Records from a data source:
= = = = = = =

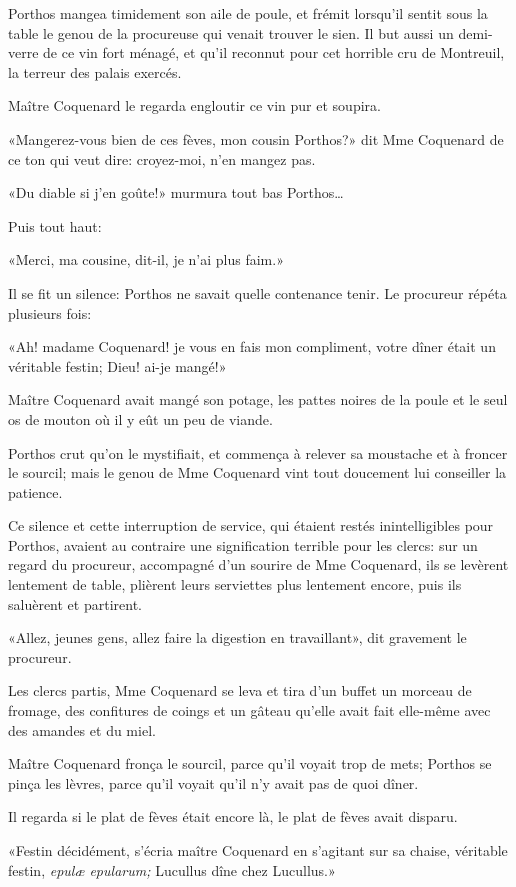 Porthos mangea timidement son aile de poule, et frémit lorsqu'il sentit sous la table le genou de la procureuse qui venait trouver le sien. Il but aussi un demi-verre de ce vin fort ménagé, et qu'il reconnut pour cet horrible cru de Montreuil, la terreur des palais exercés. 

Maître Coquenard le regarda engloutir ce vin pur et soupira. 

«Mangerez-vous bien de ces fèves, mon cousin Porthos?» dit Mme Coquenard de ce ton qui veut dire: croyez-moi, n'en mangez pas. 

«Du diable si j'en goûte!» murmura tout bas Porthos\dots 

Puis tout haut: 

«Merci, ma cousine, dit-il, je n'ai plus faim.» 

Il se fit un silence: Porthos ne savait quelle contenance tenir. Le procureur répéta plusieurs fois: 

«Ah! madame Coquenard! je vous en fais mon compliment, votre dîner était un véritable festin; Dieu! ai-je mangé!» 

Maître Coquenard avait mangé son potage, les pattes noires de la poule et le seul os de mouton où il y eût un peu de viande. 

Porthos crut qu'on le mystifiait, et commença à relever sa moustache et à froncer le sourcil; mais le genou de Mme Coquenard vint tout doucement lui conseiller la patience. 

Ce silence et cette interruption de service, qui étaient restés inintelligibles pour Porthos, avaient au contraire une signification terrible pour les clercs: sur un regard du procureur, accompagné d'un sourire de Mme Coquenard, ils se levèrent lentement de table, plièrent leurs serviettes plus lentement encore, puis ils saluèrent et partirent. 

«Allez, jeunes gens, allez faire la digestion en travaillant», dit gravement le procureur. 

Les clercs partis, Mme Coquenard se leva et tira d'un buffet un morceau de fromage, des confitures de coings et un gâteau qu'elle avait fait elle-même avec des amandes et du miel. 

Maître Coquenard fronça le sourcil, parce qu'il voyait trop de mets; Porthos se pinça les lèvres, parce qu'il voyait qu'il n'y avait pas de quoi dîner. 

Il regarda si le plat de fèves était encore là, le plat de fèves avait disparu. 

«Festin décidément, s'écria maître Coquenard en s'agitant sur sa chaise, véritable festin, \textit{epulæ epularum;} Lucullus dîne chez Lucullus.»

= = = = = = =

### Task objective
Omitting the pictures, repeat all entries exactly.

### Response
 Porthos mangea timidement son aile de poule, et frémit lorsqu'il sentit sous la table le genou de la procureuse qui venait trouver le sien. Il but aussi un demi-verre de ce vin fort ménagé, et qu'il reconnut pour cet horrible cru de Montreuil, la terreur des palais exercés. 

Maître Coquenard le regarda engloutir ce vin pur et soupira. 

«Mangerez-vous bien de ces fèves, mon cousin Porthos?» dit Mme Coquenard de ce ton qui veut dire: croyez-moi, n'en mangez pas. 

«Du diable si j'en goûte!» murmura tout bas Porthos\dots 

Puis tout haut: 

«Merci, ma cousine, dit-il, je n'ai plus faim.» 

Il se fit un silence: Porthos ne savait quelle contenance tenir. Le procureur répéta plusieurs fois: 

«Ah! madame Coquenard! je vous en fais mon compliment, votre dîner était un véritable festin; Dieu! ai-je mangé!» 

Maître Coquenard avait mangé son potage, les pattes noires de la poule et le seul os de mouton où il y eût un peu de viande. 

Porthos crut qu'on le mystifiait, et commença à relever sa moustache et à froncer le sourcil; mais le genou de Mme Coquenard vint tout doucement lui conseiller la patience. 

Ce silence et cette interruption de service, qui étaient restés inintelligibles pour Porthos, avaient au contraire une signification terrible pour les clercs: sur un regard du procureur, accompagné d'un sourire de Mme Coquenard, ils se levèrent lentement de table, plièrent leurs serviettes plus lentement encore, puis ils saluèrent et partirent. 

«Allez, jeunes gens, allez faire la digestion en travaillant», dit gravement le procureur. 

Les clercs partis, Mme Coquenard se leva et tira d'un buffet un morceau de fromage, des confitures de coings et un gâteau qu'elle avait fait elle-même avec des amandes et du miel. 

Maître Coquenard fronça le sourcil, parce qu'il voyait trop de mets; Porthos se pinça les lèvres, parce qu'il voyait qu'il n'y avait pas de quoi dîner. 

Il regarda si le plat de fèves était encore là, le plat de fèves avait disparu. 

«Festin décidément, s'écria maître Coquenard en s'agitant sur sa chaise, véritable festin, \textit{epulæ epularum;} Lucullus dîne chez Lucullus.»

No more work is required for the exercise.